A laser printer needs memory for the PDL it is using, for fonts, for page composition, for holding incoming data for the current page, and for queuing additional incoming pages. That’s a lot of different uses all competing for the same pool of memory! If you have problems with a laser printer running out of memory, adjusting any of those things can change the equation.

One factor that affects memory usage in a laser printer is the PDL that it uses. Different languages require different amounts of memory overhead. Because of that, you can sometimes switch PDLs and coax a printer to print a job it won’t print in another PDL. Downloaded fonts also occupy space in memory, so using printer-resident fonts can help a printer that’s low on memory eke by.

Another factor in the memory equation is the resolution at which you print. The oldest laser printers printed at only 300 dpi, so they didn’t need as much memory for page composition. Many of them came with only 512 KB. The minimum quality standard for today’s laser printers is 600 dpi, and because of that, the minimum amount of memory you will generally see offered in a laser printer today is 1 MB. However, back in the old days, those 512-KB printers would often run out of memory if you tried to do anything complex with them, and the same is true for today’s 600-dpi, 1-MB models.


Some printer drivers let you choose the resolution at which you want to print. If you are trying to solve an out-of-memory problem, try decreasing the resolution if possible.

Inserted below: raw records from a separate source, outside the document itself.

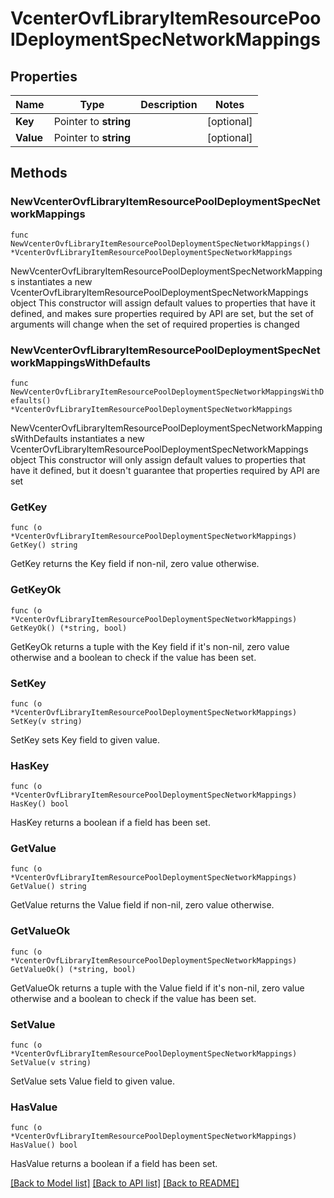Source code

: # VcenterOvfLibraryItemResourcePoolDeploymentSpecNetworkMappings

## Properties

Name | Type | Description | Notes
------------ | ------------- | ------------- | -------------
**Key** | Pointer to **string** |  | [optional] 
**Value** | Pointer to **string** |  | [optional] 

## Methods

### NewVcenterOvfLibraryItemResourcePoolDeploymentSpecNetworkMappings

`func NewVcenterOvfLibraryItemResourcePoolDeploymentSpecNetworkMappings() *VcenterOvfLibraryItemResourcePoolDeploymentSpecNetworkMappings`

NewVcenterOvfLibraryItemResourcePoolDeploymentSpecNetworkMappings instantiates a new VcenterOvfLibraryItemResourcePoolDeploymentSpecNetworkMappings object
This constructor will assign default values to properties that have it defined,
and makes sure properties required by API are set, but the set of arguments
will change when the set of required properties is changed

### NewVcenterOvfLibraryItemResourcePoolDeploymentSpecNetworkMappingsWithDefaults

`func NewVcenterOvfLibraryItemResourcePoolDeploymentSpecNetworkMappingsWithDefaults() *VcenterOvfLibraryItemResourcePoolDeploymentSpecNetworkMappings`

NewVcenterOvfLibraryItemResourcePoolDeploymentSpecNetworkMappingsWithDefaults instantiates a new VcenterOvfLibraryItemResourcePoolDeploymentSpecNetworkMappings object
This constructor will only assign default values to properties that have it defined,
but it doesn't guarantee that properties required by API are set

### GetKey

`func (o *VcenterOvfLibraryItemResourcePoolDeploymentSpecNetworkMappings) GetKey() string`

GetKey returns the Key field if non-nil, zero value otherwise.

### GetKeyOk

`func (o *VcenterOvfLibraryItemResourcePoolDeploymentSpecNetworkMappings) GetKeyOk() (*string, bool)`

GetKeyOk returns a tuple with the Key field if it's non-nil, zero value otherwise
and a boolean to check if the value has been set.

### SetKey

`func (o *VcenterOvfLibraryItemResourcePoolDeploymentSpecNetworkMappings) SetKey(v string)`

SetKey sets Key field to given value.

### HasKey

`func (o *VcenterOvfLibraryItemResourcePoolDeploymentSpecNetworkMappings) HasKey() bool`

HasKey returns a boolean if a field has been set.

### GetValue

`func (o *VcenterOvfLibraryItemResourcePoolDeploymentSpecNetworkMappings) GetValue() string`

GetValue returns the Value field if non-nil, zero value otherwise.

### GetValueOk

`func (o *VcenterOvfLibraryItemResourcePoolDeploymentSpecNetworkMappings) GetValueOk() (*string, bool)`

GetValueOk returns a tuple with the Value field if it's non-nil, zero value otherwise
and a boolean to check if the value has been set.

### SetValue

`func (o *VcenterOvfLibraryItemResourcePoolDeploymentSpecNetworkMappings) SetValue(v string)`

SetValue sets Value field to given value.

### HasValue

`func (o *VcenterOvfLibraryItemResourcePoolDeploymentSpecNetworkMappings) HasValue() bool`

HasValue returns a boolean if a field has been set.


[[Back to Model list]](../README.md#documentation-for-models) [[Back to API list]](../README.md#documentation-for-api-endpoints) [[Back to README]](../README.md)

So how much printer memory is enough? There’s no one standard amount. It really depends on the factors mentioned above, the types of print jobs, and the number of users being served. For personal use, I have a 600/1200-dpi Lexmark Optra S 1855 with 4 MB of memory and it has never hit a print job it couldn’t handle, although sometimes I have had to take it down to 600 dpi for a graphics-heavy page.

The more memory the printer has, the more pages it will be able to hold in queue waiting to be printed—and the quicker print jobs will offload from your Windows print queue. This might not be much of an issue on a single-user printer, but if you share your laser printer on a network, other people’s print jobs can become a drain on your system.

A large amount of memory in a laser printer can also improve the printer’s speed when printing graphical pages. That’s because many modern laser printers include compression technology that compresses data so that they can print a graphical page with less memory than would otherwise be required. When a printer has a lot of memory, it doesn’t have to go through that compression, so the page can print faster.

In addition, if you are working with a network-ready laser printer (one that can hook directly into the network rather than being shared by a PC owner), more memory in the printer becomes necessary. Some heavy-duty laser printers designed for network use even allow you to install a small hard disk in the printer that can hold queued print jobs while the printer catches up.

This Daily Drill Down rounded out the coverage of laser printer technology that I began in part one. I explained printer resolution, fonts, PDLs, drivers, and memory, and how each of them fit into the equation of laser printer performance. I hope that after reading my series, you’ll be able to select and troubleshoot laser printers with confidence!